In Pisa you can park in the huge coach park behind the Tamoil garage on the left road in from the north (if you go over the level crossing you've gone too far) very close to the leaning tower - they have a special section for motorhomes with water and dumps (I even think they have hook ups so you can charge your batteries) then its 2 minutes walk to the town centre - just follow the guides from the coaches.

Rome has loads of sites round the Annulare (Ring Road) but the only sosta I know is off Junction 7 - come off and go back under the ring road - Planet Camper - they will take you in a minbus to the bus stop, which takes you to the station for the 30-minute train ride into Central Rome.

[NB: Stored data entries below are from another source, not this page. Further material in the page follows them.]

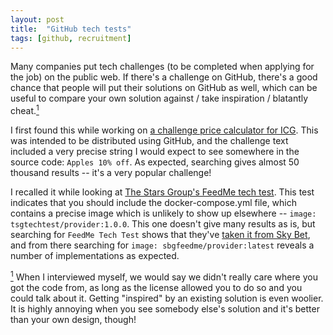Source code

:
 ```yaml
---
layout: post
title:  "GitHub tech tests"
tags: [github, recruitment]
---
```

Many companies put tech challenges (to be completed when applying for the job) on the public web. If there's a challenge on GitHub, there's a good chance that people will put their solutions on GitHub as well, which can be useful to compare your own solution against / take inspiration / blatantly cheat.<a href="#cheating" id="cheatingref"><sup>1</sup></a>

I first found this while working on [a challenge price calculator for ICG](https://github.com/midgleyc/challenge-price-calculator). This was intended to be distributed using GitHub, and the challenge text included a very precise string I would expect to see somewhere in the source code: `Apples 10% off`. As expected, searching gives almost 50 thousand results -- it's a very popular challenge!

I recalled it while looking at [The Stars Group's FeedMe tech test](https://github.com/thestarsgroup/feedme-tech-test). This test indicates that you should include the docker-compose.yml file, which contains a precise image which is unlikely to show up elsewhere -- `image: tsgtechtest/provider:1.0.0`. This one doesn't give many results as is, but searching for `FeedMe Tech Test` shows that they've [taken it from Sky Bet](https://github.com/skybet/feedme-tech-test), and from there searching for `image: sbgfeedme/provider:latest` reveals a number of implementations as expected.

<a id="cheating" href="#cheatingref"><sup>1</sup></a> When I interviewed myself, we would say we didn't really care where you got the code from, as long as the license allowed you to do so and you could talk about it. Getting "inspired" by an existing solution is even woolier. It is highly annoying when you see somebody else's solution and it's better than your own design, though!
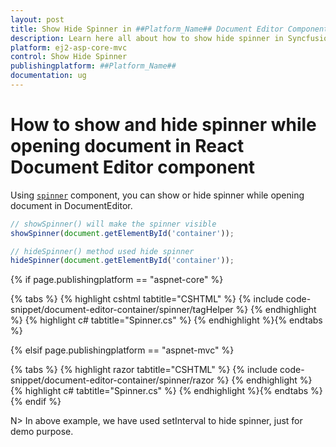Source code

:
 ```yaml
---
layout: post
title: Show Hide Spinner in ##Platform_Name## Document Editor Component
description: Learn here all about how to show hide spinner in Syncfusion ##Platform_Name## Document Editor component of Syncfusion Essential JS 2 and more.
platform: ej2-asp-core-mvc
control: Show Hide Spinner
publishingplatform: ##Platform_Name##
documentation: ug
---
```



# How to show and hide spinner while opening document in React Document Editor component

Using [`spinner`](https://ej2.syncfusion.com/aspnetcore/documentation/spinner/getting-started-asp-core/) component, you can show or hide spinner while opening document in DocumentEditor.

```typescript
// showSpinner() will make the spinner visible
showSpinner(document.getElementById('container'));

// hideSpinner() method used hide spinner
hideSpinner(document.getElementById('container'));
```

{% if page.publishingplatform == "aspnet-core" %}

{% tabs %}
{% highlight cshtml tabtitle="CSHTML" %}
{% include code-snippet/document-editor-container/spinner/tagHelper %}
{% endhighlight %}
{% highlight c# tabtitle="Spinner.cs" %}
{% endhighlight %}{% endtabs %}

{% elsif page.publishingplatform == "aspnet-mvc" %}

{% tabs %}
{% highlight razor tabtitle="CSHTML" %}
{% include code-snippet/document-editor-container/spinner/razor %}
{% endhighlight %}
{% highlight c# tabtitle="Spinner.cs" %}
{% endhighlight %}{% endtabs %}
{% endif %}



N> In above example, we have used setInterval to hide spinner, just for demo purpose.
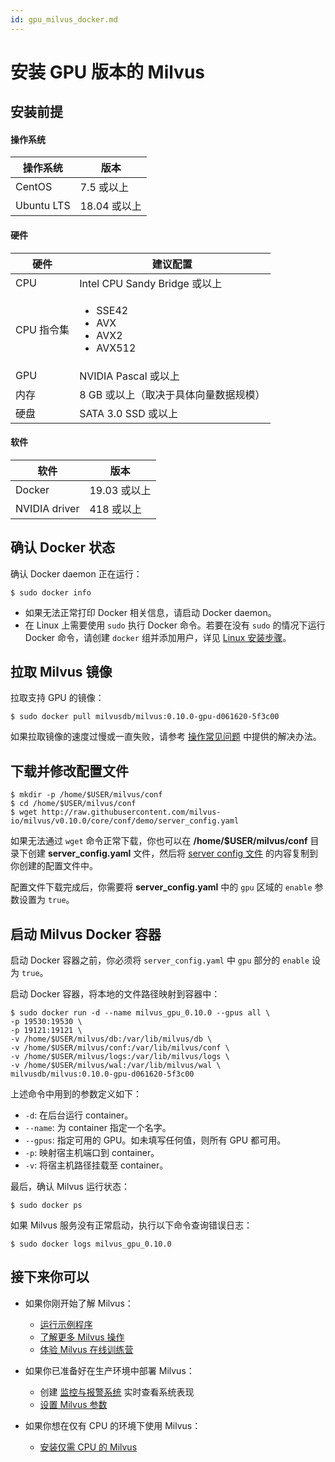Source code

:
 ```yaml
---
id: gpu_milvus_docker.md
---
```


# 安装 GPU 版本的 Milvus

## 安装前提

#### 操作系统

| 操作系统    | 版本      |
| -------------- | ------------ |
| CentOS         | 7.5 或以上    |
| Ubuntu LTS     | 18.04 或以上  |

#### 硬件

| 硬件  | 建议配置                               |
| ---- | ------------------------------------- |
| CPU  | Intel CPU Sandy Bridge 或以上          |
| CPU 指令集 | <ul><li>SSE42</li><li>AVX</li><li>AVX2</li><li>AVX512</li></ul> |
| GPU  | NVIDIA Pascal 或以上                   |
| 内存  | 8 GB 或以上（取决于具体向量数据规模）     |
| 硬盘  | SATA 3.0 SSD 或以上                    |

#### 软件

| 软件            | 版本                                |
| -------------- | -------------------------------------- |
| Docker         | 19.03 或以上                            |
| NVIDIA driver  | 418 或以上                              |

## 确认 Docker 状态

确认 Docker daemon 正在运行：

```shell
$ sudo docker info
```

<div class="alert note">
<ul>
<li>如果无法正常打印 Docker 相关信息，请启动 Docker daemon。</li>
<li>在 Linux 上需要使用 <code>sudo</code> 执行 Docker 命令。若要在没有 <code>sudo</code> 的情况下运行 Docker 命令，请创建 <code>docker</code> 组并添加用户，详见 <a href="https://docs.docker.com/install/linux/linux-postinstall/">Linux 安装步骤</a>。</li>
</ul>
</div>

## 拉取 Milvus 镜像

拉取支持 GPU 的镜像：

```shell
$ sudo docker pull milvusdb/milvus:0.10.0-gpu-d061620-5f3c00
```

<div class="alert note">
如果拉取镜像的速度过慢或一直失败，请参考 <a href="operational_faq.md">操作常见问题</a> 中提供的解决办法。
</div>

## 下载并修改配置文件

```shell
$ mkdir -p /home/$USER/milvus/conf
$ cd /home/$USER/milvus/conf
$ wget http://raw.githubusercontent.com/milvus-io/milvus/v0.10.0/core/conf/demo/server_config.yaml
```

<div class="alert note">
如果无法通过 <code>wget</code> 命令正常下载，你也可以在 <b>/home/$USER/milvus/conf</b> 目录下创建 <b>server_config.yaml</b> 文件，然后将 <a href="https://github.com/milvus-io/milvus/blob/v0.10.0/core/conf/demo/server_config.yaml">server config 文件</a> 的内容复制到你创建的配置文件中。
</div>

配置文件下载完成后，你需要将 **server_config.yaml** 中的 `gpu` 区域的 `enable` 参数设置为 `true`。

## 启动 Milvus Docker 容器

启动 Docker 容器之前，你必须将 `server_config.yaml` 中 `gpu` 部分的 `enable` 设为 `true`。

启动 Docker 容器，将本地的文件路径映射到容器中：

```shell
$ sudo docker run -d --name milvus_gpu_0.10.0 --gpus all \
-p 19530:19530 \
-p 19121:19121 \
-v /home/$USER/milvus/db:/var/lib/milvus/db \
-v /home/$USER/milvus/conf:/var/lib/milvus/conf \
-v /home/$USER/milvus/logs:/var/lib/milvus/logs \
-v /home/$USER/milvus/wal:/var/lib/milvus/wal \
milvusdb/milvus:0.10.0-gpu-d061620-5f3c00
```

上述命令中用到的参数定义如下：

- `-d`: 在后台运行 container。
- `--name`: 为 container 指定一个名字。
- `--gpus`: 指定可用的 GPU。如未填写任何值，则所有 GPU 都可用。
- `-p`: 映射宿主机端口到 container。
- `-v`: 将宿主机路径挂载至 container。

最后，确认 Milvus 运行状态：

```shell
$ sudo docker ps
```

如果 Milvus 服务没有正常启动，执行以下命令查询错误日志：

```shell
$ sudo docker logs milvus_gpu_0.10.0
```

## 接下来你可以

- 如果你刚开始了解 Milvus：

  - [运行示例程序](example_code.md)
  - [了解更多 Milvus 操作](milvus_operation.md)
  - [体验 Milvus 在线训练营](https://github.com/milvus-io/bootcamp)

- 如果你已准备好在生产环境中部署 Milvus：

  - 创建 [监控与报警系统](monitor.md) 实时查看系统表现
  - [设置 Milvus 参数](milvus_config.md)
  
- 如果你想在仅有 CPU 的环境下使用 Milvus：

  - [安装仅需 CPU 的 Milvus](cpu_milvus_docker.md)

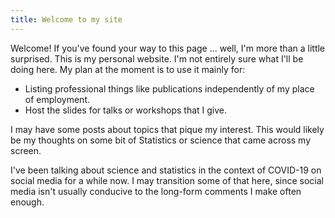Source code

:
 ```yaml
---
title: Welcome to my site
---
```



Welcome! If you've found your way to this page ... well, I'm more than a little surprised. This is my personal website. I'm not entirely sure what I'll be doing here. My plan at the moment is to use it mainly for:

- Listing professional things like publications independently of my place of employment.
- Host the slides for talks or workshops that I give.

I may have some posts about topics that pique my interest. This would likely be my thoughts on some bit of Statistics or science that came across my screen.

I've been talking about science and statistics in the context of COVID-19 on social media for a while now. I may transition some of that here, since social media isn't usually conducive to the long-form comments I make often enough.

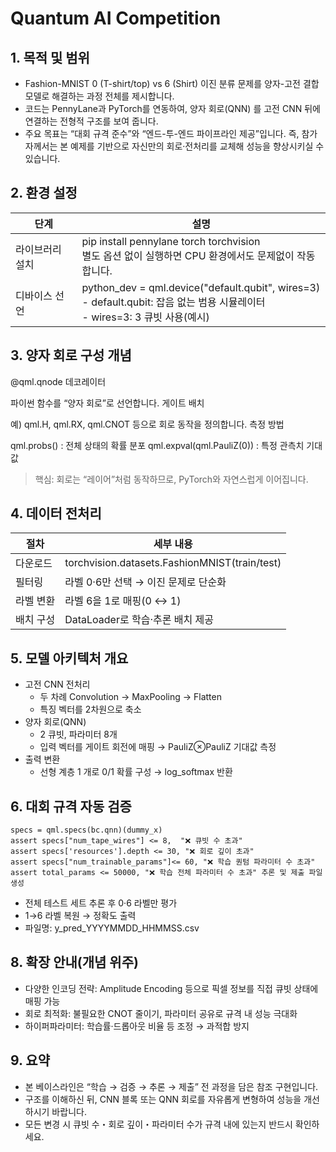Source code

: # Quantum AI Competition

## 1. 목적 및 범위

- Fashion-MNIST 0 (T-shirt/top) vs 6 (Shirt) 이진 분류 문제를 양자-고전 결합 모델로 해결하는 과정 전체를 제시합니다.
- 코드는 PennyLane과 PyTorch를 연동하여, 양자 회로(QNN) 를 고전 CNN 뒤에 연결하는 전형적 구조를 보여 줍니다.
- 주요 목표는 “대회 규격 준수”와 “엔드-투-엔드 파이프라인 제공”입니다. 즉, 참가자께서는 본 예제를 기반으로 자신만의 회로·전처리를 교체해 성능을 향상시키실 수 있습니다.

## 2. 환경 설정

|단계|설명|
|---|---|
|라이브러리 설치|pip install pennylane torch torchvision<br>별도 옵션 없이 실행하면 CPU 환경에서도 문제없이 작동합니다.|
|디바이스 선언|python_dev = qml.device("default.qubit", wires=3)<br>- default.qubit: 잡음 없는 범용 시뮬레이터<br>- wires=3: 3 큐빗 사용(예시)|

## 3. 양자 회로 구성 개념
@qml.qnode 데코레이터

파이썬 함수를 “양자 회로”로 선언합니다.
게이트 배치

예) qml.H, qml.RX, qml.CNOT 등으로 회로 동작을 정의합니다.
측정 방법

qml.probs() : 전체 상태의 확률 분포
qml.expval(qml.PauliZ(0)) : 특정 관측치 기대값
> 핵심: 회로는 “레이어”처럼 동작하므로, PyTorch와 자연스럽게 이어집니다.

## 4. 데이터 전처리
|절차|세부 내용|
|---|---|
|다운로드|torchvision.datasets.FashionMNIST(train/test)|
|필터링|라벨 0·6만 선택 → 이진 문제로 단순화|
|라벨 변환|라벨 6을 1로 매핑(0 ↔ 1)|
|배치 구성|DataLoader로 학습·추론 배치 제공|

## 5. 모델 아키텍처 개요
- 고전 CNN 전처리
    - 두 차례 Convolution → MaxPooling → Flatten
    - 특징 벡터를 2차원으로 축소
- 양자 회로(QNN)
    - 2 큐빗, 파라미터 8개
    - 입력 벡터를 게이트 회전에 매핑 → PauliZ⊗PauliZ 기대값 측정
- 출력 변환
    - 선형 계층 1 개로 0/1 확률 구성 → log_softmax 반환

## 6. 대회 규격 자동 검증
```
specs = qml.specs(bc.qnn)(dummy_x)
assert specs["num_tape_wires"] <= 8,  "❌ 큐빗 수 초과"
assert specs['resources'].depth <= 30, "❌ 회로 깊이 초과"
assert specs["num_trainable_params"]<= 60, "❌ 학습 퀀텀 파라미터 수 초과"
assert total_params <= 50000, "❌ 학습 전체 파라미터 수 초과" 추론 및 제출 파일 생성
```

- 전체 테스트 세트 추론 후 0·6 라벨만 평가
- 1→6 라벨 복원 → 정확도 출력
- 파일명: y_pred_YYYYMMDD_HHMMSS.csv

## 8. 확장 안내(개념 위주)
- 다양한 인코딩 전략: Amplitude Encoding 등으로 픽셀 정보를 직접 큐빗 상태에 매핑 가능
- 회로 최적화: 불필요한 CNOT 줄이기, 파라미터 공유로 규격 내 성능 극대화
- 하이퍼파라미터: 학습률·드롭아웃 비율 등 조정 → 과적합 방지

## 9. 요약
- 본 베이스라인은 “학습 → 검증 → 추론 → 제출” 전 과정을 담은 참조 구현입니다.
- 구조를 이해하신 뒤, CNN 블록 또는 QNN 회로를 자유롭게 변형하여 성능을 개선하시기 바랍니다.
- 모든 변경 시 큐빗 수・회로 깊이・파라미터 수가 규격 내에 있는지 반드시 확인하세요.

I should add that campsite prices in Italy are generally higher than others we have experienced in Europe.

 
Keith


----------



## 04HBG (Dec 9, 2007)

Hello Alli,
2 years ago we did a trip to Italy and found a very nice campsite right besides the ruins at Pompei, just by the rail station it wasnt too bad cost wise if i remeber rightly. For Rome we stopped at a free aire, siostas i think they call them, it was just a bus ride outside at a very nice little place called Tivoli, it is just east of Rome.
Venice we found the camperstop at Punta Sabioni the best being very handy to the ferry into Venice, it was 16 euros but probably more now. There were some camping wild along the road by there.
There are plenty of siostas about some free some a few euros


----------



## 118134 (Nov 12, 2008)

Try here  Camping in Italy


----------



## eddied (May 9, 2005)

*Wild camping Italy*

 Ciao Andrea77,
thanks for the link.
I must have been on the road when the oiginal query was posted.
There is actually lots of info on this site if you subscribe, and lists of appropriate links for 'soste' which are similar to French 'aires'.
saluti,
eddied


----------